Is it okay to have breakfast and sleep after coming back from night shift

It is usually okay to have breakfast before going to bed after working the night shift, but it is important to pay attention to dietary choices and schedule adjustments. Moderate eating can help replenish energy, but high-fat and high sugar foods may affect sleep quality. It is recommended to choose easily digestible, low-fat, and low sugar foods, and to control food intake.

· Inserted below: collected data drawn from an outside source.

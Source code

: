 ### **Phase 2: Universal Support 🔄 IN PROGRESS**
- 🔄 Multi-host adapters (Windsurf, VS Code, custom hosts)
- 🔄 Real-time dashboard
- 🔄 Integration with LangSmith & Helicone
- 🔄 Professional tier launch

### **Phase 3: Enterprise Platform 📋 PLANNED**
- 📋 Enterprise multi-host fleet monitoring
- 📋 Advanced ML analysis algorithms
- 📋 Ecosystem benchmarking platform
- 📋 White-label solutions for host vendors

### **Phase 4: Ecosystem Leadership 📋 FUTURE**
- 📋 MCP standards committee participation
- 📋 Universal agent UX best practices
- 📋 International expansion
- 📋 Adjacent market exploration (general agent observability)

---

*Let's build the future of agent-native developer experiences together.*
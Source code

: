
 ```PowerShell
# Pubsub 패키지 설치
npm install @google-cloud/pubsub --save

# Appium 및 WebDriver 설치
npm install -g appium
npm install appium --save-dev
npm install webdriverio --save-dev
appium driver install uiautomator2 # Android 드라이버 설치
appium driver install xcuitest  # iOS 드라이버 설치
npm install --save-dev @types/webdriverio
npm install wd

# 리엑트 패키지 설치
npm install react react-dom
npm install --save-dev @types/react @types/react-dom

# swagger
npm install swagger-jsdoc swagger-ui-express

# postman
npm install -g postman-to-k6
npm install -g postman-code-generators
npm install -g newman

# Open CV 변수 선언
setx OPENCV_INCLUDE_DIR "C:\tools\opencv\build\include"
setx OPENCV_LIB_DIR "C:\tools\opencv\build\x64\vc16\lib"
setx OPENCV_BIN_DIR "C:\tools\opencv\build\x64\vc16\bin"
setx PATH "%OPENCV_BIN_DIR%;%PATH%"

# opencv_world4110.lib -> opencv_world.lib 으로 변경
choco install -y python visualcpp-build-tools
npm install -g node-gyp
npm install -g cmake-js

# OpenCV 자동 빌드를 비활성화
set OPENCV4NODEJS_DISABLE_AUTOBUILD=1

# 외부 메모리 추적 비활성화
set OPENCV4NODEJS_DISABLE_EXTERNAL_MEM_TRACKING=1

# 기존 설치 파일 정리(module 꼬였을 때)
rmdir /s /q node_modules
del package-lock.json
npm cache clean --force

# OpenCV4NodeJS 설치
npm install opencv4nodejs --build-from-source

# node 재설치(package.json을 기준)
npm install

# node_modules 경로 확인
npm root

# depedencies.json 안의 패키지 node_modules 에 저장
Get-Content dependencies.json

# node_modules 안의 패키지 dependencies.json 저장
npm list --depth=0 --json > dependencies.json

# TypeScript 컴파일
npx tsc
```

After night shift work, the human body's biological clock is easily disrupted, and at this time, eating should be mainly light. Oat Congee, whole wheat bread, boiled eggs and other foods are rich in complex carbohydrates and high-quality protein, which can slowly release energy and not easily cause blood sugar fluctuations. Bananas, yogurt, and other foods containing tryptophan can help promote the secretion of sleep hormones. Avoid fried foods, spicy and stimulating foods, and drinks containing caffeine, as these foods may increase gastrointestinal burden or cause difficulty falling asleep. It is recommended to wait half an hour before falling asleep after eating to prevent gastroesophageal reflux. Keep the bedroom environment dark and quiet, use blackout curtains to assist sleep. Some people may have abnormal gastric acid secretion or weak digestive function, and it is more appropriate for them to sleep on an empty stomach. Long term night shift workers are prone to metabolic syndrome. If there is a significant feeling of fullness or acid reflux before bedtime, they can switch to eating after waking up. During night work, it is necessary to regularly replenish water and healthy snacks to avoid overeating after work. Those with basic diseases such as diabetes need to adjust their eating time according to their blood sugar.

Night shift workers are advised to establish a fixed daily routine and avoid using electronic devices two hours before bedtime. Daily supplementation of vitamin B and vitamin D, regular monitoring of blood pressure and blood glucose indicators. If there is long-term insomnia or digestive problems, timely medical evaluation should be sought. Wear eye masks and earplugs during daytime sleep, maintain a suitable room temperature, and use sleep aids under the guidance of a doctor if necessary. Pay attention to maintaining moderate exercise every week, but avoid vigorous activities before bedtime.